(Author’s note: this blog is from a 19-day trip across China’s Silk Road in September 2009. Above is the sprawling Qin Terracotta Army Museum.)
I have arrived in the midst of a controlled explosion.
Purposeful movement is everywhere. In the grimy, industrial city of Xian, several hundred miles southwest of Beijing, my driver and escort pick our way out of the airport onto a superhighway that rings the city. A stubborn gauze of pollution shrouds the city in an unwelcome incense of grime.
As we hurtle along, I watch giant cranes heave new apartments skyward. A schizophrenic mural washes past my window. Ancient, subtle rhythms are shoved aside by the urgent hustle of capitalism. Homes and shops spared by the Cultural Revolution clutch their skirts against inevitable winds of change. An awkward adolescence has descended on this city where the fabled Silk Road begins.

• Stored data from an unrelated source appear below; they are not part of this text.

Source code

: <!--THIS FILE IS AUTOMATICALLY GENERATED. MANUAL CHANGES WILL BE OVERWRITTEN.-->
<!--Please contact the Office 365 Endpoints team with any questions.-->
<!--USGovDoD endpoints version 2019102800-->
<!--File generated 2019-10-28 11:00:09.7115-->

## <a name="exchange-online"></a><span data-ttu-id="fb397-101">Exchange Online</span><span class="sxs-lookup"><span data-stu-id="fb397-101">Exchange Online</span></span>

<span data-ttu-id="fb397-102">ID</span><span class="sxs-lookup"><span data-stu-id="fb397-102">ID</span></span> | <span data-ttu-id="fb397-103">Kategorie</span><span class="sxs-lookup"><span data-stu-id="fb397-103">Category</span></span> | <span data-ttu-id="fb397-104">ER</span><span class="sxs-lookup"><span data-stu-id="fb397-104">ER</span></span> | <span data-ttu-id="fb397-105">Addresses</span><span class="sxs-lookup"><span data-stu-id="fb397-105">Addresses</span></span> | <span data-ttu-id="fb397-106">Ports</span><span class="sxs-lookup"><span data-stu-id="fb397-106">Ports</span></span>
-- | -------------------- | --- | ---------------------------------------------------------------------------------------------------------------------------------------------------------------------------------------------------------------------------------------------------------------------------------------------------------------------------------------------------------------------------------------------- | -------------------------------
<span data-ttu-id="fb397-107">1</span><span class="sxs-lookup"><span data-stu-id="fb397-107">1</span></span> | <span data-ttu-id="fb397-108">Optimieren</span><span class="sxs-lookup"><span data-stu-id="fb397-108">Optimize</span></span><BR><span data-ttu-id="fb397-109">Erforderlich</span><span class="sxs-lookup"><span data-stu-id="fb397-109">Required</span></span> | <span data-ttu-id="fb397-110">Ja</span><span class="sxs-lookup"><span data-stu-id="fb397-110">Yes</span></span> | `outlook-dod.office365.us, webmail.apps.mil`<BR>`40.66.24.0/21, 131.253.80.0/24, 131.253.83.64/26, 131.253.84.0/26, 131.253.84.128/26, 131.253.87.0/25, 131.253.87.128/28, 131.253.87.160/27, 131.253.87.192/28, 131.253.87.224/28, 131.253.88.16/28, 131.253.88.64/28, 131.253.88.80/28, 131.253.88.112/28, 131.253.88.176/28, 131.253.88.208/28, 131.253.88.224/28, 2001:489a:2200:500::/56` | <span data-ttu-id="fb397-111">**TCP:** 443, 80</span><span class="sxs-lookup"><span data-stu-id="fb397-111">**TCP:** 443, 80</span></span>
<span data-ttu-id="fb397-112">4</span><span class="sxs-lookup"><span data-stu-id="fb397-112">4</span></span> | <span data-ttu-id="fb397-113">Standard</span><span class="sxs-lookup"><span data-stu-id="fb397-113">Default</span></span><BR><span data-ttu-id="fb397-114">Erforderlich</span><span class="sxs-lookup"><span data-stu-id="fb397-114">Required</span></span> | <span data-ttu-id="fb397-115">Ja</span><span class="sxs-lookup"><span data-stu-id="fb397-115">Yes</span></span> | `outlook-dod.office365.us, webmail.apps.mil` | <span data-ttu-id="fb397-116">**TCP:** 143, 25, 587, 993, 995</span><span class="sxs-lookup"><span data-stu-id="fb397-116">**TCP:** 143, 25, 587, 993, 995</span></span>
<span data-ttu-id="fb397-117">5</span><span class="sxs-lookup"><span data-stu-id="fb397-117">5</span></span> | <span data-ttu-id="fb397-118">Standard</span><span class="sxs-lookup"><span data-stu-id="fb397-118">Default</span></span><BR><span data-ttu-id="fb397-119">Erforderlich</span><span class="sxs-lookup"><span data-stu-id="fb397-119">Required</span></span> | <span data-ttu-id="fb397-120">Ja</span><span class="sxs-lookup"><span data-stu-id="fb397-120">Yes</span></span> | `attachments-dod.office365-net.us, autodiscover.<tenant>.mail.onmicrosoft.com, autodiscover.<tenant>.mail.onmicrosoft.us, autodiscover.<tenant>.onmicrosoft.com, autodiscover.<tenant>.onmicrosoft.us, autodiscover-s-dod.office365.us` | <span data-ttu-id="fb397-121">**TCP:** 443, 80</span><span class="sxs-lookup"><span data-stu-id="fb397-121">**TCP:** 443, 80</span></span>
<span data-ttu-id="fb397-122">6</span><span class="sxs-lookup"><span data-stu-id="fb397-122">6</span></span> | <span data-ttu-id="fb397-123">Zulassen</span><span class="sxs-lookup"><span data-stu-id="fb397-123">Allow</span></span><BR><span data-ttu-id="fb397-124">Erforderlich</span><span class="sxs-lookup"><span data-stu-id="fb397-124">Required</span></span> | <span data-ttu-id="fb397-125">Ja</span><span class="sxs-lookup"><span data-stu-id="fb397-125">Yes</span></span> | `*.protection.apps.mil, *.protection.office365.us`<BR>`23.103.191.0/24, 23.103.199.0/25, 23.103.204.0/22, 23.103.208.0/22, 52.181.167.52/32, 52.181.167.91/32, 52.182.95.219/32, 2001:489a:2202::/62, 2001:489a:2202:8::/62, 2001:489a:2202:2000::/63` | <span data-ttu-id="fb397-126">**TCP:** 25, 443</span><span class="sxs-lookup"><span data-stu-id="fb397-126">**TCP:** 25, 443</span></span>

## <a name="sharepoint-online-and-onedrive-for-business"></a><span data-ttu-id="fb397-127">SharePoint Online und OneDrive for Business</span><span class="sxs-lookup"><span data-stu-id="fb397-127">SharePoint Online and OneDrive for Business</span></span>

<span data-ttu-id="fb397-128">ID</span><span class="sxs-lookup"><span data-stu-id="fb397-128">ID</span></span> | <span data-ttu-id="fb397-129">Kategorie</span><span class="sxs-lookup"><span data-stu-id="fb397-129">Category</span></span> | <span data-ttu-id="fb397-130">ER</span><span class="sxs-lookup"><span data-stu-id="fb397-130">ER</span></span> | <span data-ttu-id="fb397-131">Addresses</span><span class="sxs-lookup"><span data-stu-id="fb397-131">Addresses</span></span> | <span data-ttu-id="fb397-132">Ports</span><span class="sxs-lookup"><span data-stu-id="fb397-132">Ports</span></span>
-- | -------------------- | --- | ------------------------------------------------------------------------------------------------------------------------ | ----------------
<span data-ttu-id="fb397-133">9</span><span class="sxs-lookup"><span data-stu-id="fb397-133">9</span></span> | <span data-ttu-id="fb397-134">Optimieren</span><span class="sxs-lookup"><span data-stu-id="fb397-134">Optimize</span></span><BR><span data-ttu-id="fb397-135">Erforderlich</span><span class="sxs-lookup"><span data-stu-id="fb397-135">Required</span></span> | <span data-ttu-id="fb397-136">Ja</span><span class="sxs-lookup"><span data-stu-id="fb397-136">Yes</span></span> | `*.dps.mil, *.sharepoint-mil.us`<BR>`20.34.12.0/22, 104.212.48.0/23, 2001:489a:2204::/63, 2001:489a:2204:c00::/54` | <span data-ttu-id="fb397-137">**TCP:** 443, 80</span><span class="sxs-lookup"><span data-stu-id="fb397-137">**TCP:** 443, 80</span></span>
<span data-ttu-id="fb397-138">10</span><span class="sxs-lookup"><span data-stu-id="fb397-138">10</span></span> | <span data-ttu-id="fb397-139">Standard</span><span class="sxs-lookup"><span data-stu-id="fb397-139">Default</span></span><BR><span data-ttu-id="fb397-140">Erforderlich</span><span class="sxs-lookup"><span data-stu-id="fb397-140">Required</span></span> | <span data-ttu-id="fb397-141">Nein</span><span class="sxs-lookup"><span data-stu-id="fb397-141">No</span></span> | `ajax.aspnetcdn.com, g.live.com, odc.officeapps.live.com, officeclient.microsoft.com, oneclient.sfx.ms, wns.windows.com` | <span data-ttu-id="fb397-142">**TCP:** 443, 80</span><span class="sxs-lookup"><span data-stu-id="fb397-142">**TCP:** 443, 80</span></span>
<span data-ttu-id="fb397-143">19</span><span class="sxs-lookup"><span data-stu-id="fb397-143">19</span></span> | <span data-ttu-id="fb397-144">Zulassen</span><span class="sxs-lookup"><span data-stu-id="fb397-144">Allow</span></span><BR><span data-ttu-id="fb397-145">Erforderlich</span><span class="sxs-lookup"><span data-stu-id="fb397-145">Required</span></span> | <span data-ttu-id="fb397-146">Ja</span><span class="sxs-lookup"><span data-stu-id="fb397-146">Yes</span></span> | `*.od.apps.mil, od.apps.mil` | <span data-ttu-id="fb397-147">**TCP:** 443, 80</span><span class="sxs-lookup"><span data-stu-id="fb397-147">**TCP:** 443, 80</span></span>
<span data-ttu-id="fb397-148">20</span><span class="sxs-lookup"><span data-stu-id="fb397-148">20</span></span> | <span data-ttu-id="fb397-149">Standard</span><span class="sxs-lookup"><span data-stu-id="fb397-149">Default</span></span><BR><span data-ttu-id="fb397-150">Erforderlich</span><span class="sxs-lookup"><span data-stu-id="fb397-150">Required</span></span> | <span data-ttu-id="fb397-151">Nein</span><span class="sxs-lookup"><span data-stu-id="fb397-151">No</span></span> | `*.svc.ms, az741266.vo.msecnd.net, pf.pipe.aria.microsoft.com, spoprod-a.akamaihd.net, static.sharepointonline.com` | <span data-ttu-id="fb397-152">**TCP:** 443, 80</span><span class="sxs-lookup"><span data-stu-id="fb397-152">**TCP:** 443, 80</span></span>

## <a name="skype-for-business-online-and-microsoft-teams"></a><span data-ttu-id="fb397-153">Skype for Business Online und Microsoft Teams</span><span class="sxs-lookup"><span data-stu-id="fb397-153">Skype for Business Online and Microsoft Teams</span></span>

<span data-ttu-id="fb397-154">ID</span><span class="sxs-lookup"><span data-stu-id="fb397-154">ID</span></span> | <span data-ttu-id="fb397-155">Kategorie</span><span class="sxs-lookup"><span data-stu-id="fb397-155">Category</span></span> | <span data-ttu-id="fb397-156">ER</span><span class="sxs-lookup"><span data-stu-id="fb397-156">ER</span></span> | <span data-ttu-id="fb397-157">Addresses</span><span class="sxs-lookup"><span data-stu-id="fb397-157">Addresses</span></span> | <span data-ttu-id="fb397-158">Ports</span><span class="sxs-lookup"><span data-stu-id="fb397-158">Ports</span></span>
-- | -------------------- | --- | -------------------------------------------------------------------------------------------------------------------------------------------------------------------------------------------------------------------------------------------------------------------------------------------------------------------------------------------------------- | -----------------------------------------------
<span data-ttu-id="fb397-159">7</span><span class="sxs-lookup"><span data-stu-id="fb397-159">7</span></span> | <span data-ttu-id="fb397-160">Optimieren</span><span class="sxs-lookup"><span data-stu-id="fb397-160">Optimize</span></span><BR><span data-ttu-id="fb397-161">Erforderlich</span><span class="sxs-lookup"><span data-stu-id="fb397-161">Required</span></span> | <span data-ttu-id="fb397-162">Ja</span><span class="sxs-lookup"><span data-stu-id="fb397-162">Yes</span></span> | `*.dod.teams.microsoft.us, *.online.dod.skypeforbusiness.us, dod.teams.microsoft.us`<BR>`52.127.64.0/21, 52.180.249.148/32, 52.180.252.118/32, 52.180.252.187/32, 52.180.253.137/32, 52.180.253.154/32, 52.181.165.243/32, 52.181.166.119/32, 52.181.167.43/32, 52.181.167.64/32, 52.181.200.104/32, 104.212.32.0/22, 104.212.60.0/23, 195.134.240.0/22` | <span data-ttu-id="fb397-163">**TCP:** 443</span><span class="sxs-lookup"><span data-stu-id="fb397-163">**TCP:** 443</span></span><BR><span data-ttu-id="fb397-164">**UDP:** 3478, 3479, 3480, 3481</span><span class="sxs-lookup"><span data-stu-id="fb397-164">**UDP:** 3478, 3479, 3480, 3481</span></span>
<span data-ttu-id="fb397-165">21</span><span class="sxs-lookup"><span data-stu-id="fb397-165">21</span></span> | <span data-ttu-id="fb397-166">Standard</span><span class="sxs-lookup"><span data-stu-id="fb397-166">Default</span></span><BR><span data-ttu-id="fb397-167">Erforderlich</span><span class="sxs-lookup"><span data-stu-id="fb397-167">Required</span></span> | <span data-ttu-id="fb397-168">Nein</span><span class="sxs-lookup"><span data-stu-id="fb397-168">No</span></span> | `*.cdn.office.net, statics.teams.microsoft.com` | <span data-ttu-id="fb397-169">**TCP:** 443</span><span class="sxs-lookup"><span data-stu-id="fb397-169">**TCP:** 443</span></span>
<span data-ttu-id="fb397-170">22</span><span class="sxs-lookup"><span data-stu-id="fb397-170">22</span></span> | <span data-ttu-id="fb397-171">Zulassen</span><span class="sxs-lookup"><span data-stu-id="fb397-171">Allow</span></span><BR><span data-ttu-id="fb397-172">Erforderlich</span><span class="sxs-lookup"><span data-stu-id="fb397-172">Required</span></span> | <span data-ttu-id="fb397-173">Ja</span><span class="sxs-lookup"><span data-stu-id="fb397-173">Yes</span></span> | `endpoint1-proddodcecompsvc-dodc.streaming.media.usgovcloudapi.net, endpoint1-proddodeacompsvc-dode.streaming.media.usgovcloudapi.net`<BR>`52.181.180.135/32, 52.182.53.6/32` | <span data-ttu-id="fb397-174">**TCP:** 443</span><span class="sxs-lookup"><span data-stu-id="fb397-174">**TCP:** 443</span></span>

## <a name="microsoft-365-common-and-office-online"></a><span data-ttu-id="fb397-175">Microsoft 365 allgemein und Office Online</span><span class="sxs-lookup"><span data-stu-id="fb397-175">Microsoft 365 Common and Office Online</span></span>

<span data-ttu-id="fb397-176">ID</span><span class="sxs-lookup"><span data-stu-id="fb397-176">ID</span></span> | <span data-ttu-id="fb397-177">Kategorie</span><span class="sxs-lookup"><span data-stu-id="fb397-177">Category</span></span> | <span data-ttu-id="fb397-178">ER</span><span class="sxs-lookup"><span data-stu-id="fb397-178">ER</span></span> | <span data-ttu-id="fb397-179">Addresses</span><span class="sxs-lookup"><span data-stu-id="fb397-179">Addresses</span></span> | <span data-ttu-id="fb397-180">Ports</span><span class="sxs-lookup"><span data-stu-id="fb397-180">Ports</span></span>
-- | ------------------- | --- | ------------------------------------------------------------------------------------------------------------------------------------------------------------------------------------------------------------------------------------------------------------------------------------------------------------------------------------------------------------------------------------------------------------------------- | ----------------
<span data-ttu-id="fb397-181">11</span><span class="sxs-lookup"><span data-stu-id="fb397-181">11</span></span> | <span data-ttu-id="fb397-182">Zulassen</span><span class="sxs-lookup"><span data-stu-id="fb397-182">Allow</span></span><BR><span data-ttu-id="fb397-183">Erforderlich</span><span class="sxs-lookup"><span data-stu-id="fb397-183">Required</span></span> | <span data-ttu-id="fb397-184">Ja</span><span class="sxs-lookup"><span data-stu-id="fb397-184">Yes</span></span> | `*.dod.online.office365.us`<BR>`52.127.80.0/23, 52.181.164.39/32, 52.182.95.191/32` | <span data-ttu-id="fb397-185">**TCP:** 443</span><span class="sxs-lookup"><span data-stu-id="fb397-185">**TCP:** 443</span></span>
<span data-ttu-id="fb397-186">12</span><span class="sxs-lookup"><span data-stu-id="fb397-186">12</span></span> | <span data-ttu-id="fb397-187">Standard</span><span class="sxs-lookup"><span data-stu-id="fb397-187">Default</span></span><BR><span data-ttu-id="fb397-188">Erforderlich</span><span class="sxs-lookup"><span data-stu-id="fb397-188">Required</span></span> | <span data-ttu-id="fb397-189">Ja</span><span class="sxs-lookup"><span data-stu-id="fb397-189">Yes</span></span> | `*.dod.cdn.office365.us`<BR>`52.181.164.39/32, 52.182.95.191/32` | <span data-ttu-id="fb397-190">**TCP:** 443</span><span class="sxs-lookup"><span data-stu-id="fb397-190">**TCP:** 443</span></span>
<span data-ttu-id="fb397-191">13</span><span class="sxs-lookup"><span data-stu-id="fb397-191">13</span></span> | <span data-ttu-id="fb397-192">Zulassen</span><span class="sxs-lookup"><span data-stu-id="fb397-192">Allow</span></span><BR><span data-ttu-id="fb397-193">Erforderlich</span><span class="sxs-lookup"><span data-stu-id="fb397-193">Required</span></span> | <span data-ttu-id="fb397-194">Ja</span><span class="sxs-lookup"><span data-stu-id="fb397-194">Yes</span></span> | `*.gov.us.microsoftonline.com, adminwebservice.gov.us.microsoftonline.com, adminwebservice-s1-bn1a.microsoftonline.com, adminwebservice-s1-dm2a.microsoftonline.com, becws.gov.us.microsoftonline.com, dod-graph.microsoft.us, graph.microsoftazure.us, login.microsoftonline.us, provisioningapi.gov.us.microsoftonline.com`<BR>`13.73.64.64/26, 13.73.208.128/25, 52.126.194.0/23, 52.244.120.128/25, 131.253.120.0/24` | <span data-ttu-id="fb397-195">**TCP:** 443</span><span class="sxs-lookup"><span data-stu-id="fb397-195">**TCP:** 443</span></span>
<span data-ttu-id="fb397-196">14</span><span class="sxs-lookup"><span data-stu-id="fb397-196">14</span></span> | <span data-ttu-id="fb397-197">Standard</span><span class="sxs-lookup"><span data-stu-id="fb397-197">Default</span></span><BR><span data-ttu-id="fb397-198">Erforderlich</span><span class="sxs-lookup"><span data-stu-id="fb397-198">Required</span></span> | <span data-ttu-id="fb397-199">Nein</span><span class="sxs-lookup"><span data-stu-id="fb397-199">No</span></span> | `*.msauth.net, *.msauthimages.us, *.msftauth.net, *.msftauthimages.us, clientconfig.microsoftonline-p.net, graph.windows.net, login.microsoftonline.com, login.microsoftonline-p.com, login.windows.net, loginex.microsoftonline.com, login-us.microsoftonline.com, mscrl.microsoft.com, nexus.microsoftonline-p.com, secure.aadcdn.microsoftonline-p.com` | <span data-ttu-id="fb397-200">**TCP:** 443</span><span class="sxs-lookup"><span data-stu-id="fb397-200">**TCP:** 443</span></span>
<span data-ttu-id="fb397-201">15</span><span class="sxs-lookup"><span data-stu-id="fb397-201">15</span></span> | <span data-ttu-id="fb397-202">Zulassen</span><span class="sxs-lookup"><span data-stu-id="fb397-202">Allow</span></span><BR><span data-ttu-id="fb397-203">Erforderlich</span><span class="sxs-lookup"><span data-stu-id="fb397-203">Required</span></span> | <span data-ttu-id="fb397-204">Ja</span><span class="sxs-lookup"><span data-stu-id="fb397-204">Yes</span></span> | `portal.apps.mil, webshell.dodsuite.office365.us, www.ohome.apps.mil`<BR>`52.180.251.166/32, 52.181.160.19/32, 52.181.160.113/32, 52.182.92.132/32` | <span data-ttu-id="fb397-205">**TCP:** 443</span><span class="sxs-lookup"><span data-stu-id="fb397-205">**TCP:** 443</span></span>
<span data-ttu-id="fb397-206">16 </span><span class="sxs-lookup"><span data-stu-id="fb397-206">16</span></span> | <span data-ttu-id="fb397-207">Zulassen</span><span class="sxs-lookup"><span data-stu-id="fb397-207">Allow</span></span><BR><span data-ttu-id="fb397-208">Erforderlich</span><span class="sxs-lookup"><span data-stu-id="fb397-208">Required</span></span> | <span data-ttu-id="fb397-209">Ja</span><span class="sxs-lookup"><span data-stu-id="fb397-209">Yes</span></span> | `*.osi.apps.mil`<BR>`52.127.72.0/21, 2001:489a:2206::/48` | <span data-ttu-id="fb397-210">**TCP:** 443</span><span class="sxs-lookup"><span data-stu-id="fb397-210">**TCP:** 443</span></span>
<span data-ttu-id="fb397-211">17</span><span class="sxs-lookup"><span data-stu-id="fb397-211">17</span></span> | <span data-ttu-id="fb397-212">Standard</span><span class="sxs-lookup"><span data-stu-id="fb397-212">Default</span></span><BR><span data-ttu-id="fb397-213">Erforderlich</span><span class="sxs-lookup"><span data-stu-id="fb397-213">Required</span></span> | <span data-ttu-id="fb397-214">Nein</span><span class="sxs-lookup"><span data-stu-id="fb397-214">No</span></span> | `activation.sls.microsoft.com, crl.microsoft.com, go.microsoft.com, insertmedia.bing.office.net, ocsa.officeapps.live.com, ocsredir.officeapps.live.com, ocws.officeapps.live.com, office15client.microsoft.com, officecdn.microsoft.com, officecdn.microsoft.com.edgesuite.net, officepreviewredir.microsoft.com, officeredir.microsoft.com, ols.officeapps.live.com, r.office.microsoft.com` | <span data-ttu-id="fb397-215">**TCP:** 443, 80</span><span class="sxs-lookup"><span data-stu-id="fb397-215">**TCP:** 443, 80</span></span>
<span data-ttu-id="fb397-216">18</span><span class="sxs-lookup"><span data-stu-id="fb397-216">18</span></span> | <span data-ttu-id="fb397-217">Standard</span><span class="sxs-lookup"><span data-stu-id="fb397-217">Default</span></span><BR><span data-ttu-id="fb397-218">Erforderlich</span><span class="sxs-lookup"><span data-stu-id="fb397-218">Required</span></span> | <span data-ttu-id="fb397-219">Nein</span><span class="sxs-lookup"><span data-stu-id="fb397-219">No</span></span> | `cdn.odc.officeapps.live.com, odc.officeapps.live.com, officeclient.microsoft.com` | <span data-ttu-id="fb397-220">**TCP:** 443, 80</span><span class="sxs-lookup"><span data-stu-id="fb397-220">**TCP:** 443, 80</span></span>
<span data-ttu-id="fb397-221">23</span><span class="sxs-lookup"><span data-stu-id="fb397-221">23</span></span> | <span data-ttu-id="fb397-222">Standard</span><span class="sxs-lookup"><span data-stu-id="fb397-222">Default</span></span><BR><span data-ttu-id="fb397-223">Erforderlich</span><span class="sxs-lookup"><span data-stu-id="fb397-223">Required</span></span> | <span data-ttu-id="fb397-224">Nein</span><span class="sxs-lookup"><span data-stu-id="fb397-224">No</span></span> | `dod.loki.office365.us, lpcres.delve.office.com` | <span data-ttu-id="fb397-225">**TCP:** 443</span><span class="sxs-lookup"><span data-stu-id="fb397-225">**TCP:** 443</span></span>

I have come here to connect with the whispers of history. I have long conjured the ghosts of Ghengis Khan and his armies; Zoroastrian priests sipping sacred haoma before the fires; Buddhists; Muslims; the exhausted armies of Alexander the Great - they and others like them, have sluiced back and forth across China for centuries in an avalanche of fire, blood, power and profit.
The ring road around the city is four lanes wide but as we near our destination, five lanes of cars struggle with the geometry of possibility and patience. Drivers are stoic, resigned to perpetual inching and yet, somehow it all seems to work. Trucks groaning with everything from shoes to sheep trundle through the melange - bleating like cattle to to no one in particular. Artful dodgers scoot in and out of traffic like otters. Pedestrians risk the laws of physics. Shopkeepers hawk their wares. And beyond, one senses Mao watching in silent astonishment.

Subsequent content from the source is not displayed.